---------- INPUT FOR THIS TASK ----------

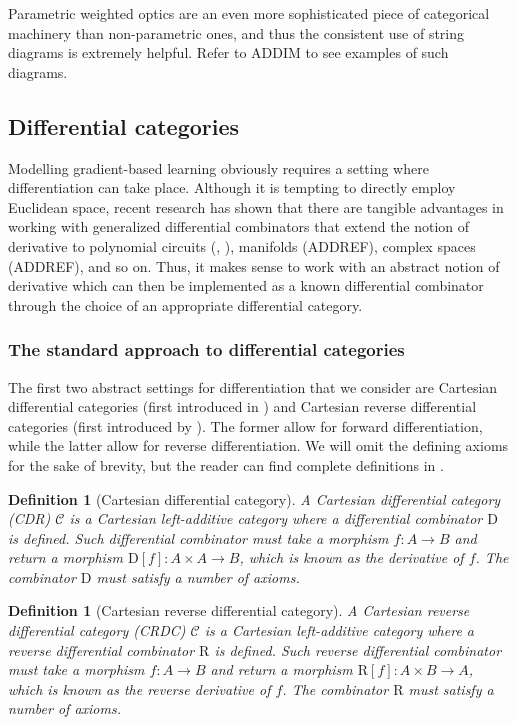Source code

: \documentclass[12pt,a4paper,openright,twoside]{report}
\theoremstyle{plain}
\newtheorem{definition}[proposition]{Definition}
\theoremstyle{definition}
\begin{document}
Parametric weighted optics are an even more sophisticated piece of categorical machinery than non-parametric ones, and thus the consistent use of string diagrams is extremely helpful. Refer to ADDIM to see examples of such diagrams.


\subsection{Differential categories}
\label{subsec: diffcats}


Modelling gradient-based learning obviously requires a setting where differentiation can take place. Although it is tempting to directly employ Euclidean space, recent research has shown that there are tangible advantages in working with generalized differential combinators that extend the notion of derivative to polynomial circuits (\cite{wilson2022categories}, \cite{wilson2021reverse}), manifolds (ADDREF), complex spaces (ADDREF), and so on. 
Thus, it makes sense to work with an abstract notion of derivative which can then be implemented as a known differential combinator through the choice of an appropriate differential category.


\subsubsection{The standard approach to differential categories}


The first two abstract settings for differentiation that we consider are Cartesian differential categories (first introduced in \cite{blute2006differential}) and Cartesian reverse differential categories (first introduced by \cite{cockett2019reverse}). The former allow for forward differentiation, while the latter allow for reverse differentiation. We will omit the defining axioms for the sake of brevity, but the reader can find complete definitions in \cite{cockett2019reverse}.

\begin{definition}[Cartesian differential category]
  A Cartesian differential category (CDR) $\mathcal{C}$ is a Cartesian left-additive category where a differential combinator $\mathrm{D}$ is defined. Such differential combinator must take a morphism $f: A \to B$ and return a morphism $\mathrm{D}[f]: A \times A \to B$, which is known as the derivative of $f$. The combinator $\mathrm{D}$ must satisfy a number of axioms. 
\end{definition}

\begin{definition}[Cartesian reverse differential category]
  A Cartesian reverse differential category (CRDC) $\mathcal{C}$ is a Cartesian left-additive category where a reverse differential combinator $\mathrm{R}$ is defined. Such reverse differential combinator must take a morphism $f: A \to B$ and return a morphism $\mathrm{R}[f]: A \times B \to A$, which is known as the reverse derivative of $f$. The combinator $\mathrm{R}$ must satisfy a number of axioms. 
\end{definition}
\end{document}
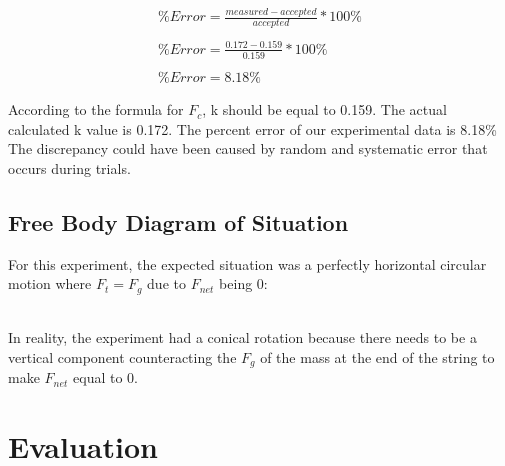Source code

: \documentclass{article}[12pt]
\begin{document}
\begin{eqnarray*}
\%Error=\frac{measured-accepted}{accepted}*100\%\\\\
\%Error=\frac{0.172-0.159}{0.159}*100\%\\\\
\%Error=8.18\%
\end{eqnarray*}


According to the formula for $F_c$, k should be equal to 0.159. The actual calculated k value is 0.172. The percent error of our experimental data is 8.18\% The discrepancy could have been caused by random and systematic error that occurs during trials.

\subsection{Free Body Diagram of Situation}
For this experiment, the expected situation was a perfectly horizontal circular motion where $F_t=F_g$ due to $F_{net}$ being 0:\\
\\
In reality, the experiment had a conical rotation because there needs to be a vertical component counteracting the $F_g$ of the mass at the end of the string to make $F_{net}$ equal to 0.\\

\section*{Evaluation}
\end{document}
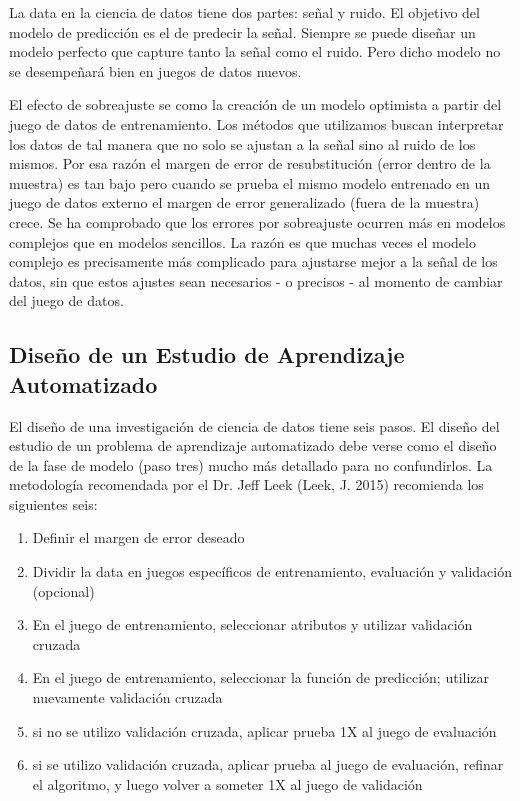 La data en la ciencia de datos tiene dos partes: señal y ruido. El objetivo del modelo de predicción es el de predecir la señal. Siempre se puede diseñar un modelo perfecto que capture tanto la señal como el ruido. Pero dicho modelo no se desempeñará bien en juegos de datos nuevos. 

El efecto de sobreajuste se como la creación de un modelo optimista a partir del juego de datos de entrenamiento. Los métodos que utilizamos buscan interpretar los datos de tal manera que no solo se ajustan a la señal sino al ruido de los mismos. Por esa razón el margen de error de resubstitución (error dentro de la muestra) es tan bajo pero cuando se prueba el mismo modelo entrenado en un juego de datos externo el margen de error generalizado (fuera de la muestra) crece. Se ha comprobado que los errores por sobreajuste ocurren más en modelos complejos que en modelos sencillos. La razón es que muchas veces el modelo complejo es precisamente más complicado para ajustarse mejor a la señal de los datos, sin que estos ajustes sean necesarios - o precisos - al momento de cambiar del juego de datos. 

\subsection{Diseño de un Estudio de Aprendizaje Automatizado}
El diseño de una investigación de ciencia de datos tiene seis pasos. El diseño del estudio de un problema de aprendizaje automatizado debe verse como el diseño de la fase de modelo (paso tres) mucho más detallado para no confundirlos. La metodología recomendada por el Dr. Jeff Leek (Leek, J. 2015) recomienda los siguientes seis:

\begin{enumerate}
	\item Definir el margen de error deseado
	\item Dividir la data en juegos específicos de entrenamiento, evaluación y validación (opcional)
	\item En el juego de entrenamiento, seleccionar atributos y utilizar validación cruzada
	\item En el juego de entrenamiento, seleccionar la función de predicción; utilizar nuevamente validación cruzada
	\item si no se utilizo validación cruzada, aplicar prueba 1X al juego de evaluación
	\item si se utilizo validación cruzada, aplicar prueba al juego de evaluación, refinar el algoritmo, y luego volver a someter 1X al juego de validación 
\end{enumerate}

----------

## PROMPT:
Beginning at the line that has "According to the" and ending at the line that has "La data en la", restate the listing above word for word, pictures left out.

## YOUR RESPONSE:
According to the formula for $F_c$, k should be equal to 0.159. The actual calculated k value is 0.172. The percent error of our experimental data is 8.18\% The discrepancy could have been caused by random and systematic error that occurs during trials.

\subsection{Free Body Diagram of Situation}
For this experiment, the expected situation was a perfectly horizontal circular motion where $F_t=F_g$ due to $F_{net}$ being 0:\\
\\
In reality, the experiment had a conical rotation because there needs to be a vertical component counteracting the $F_g$ of the mass at the end of the string to make $F_{net}$ equal to 0.\\

\section*{Evaluation}
\end{document}
 La data en la ciencia de datos tiene dos partes: señal y ruido. El objetivo del modelo de predicción es el de predecir la señal. Siempre se puede diseñar un modelo perfecto que capture tanto la señal como el ruido. Pero dicho modelo no se desempeñará bien en juegos de datos nuevos. 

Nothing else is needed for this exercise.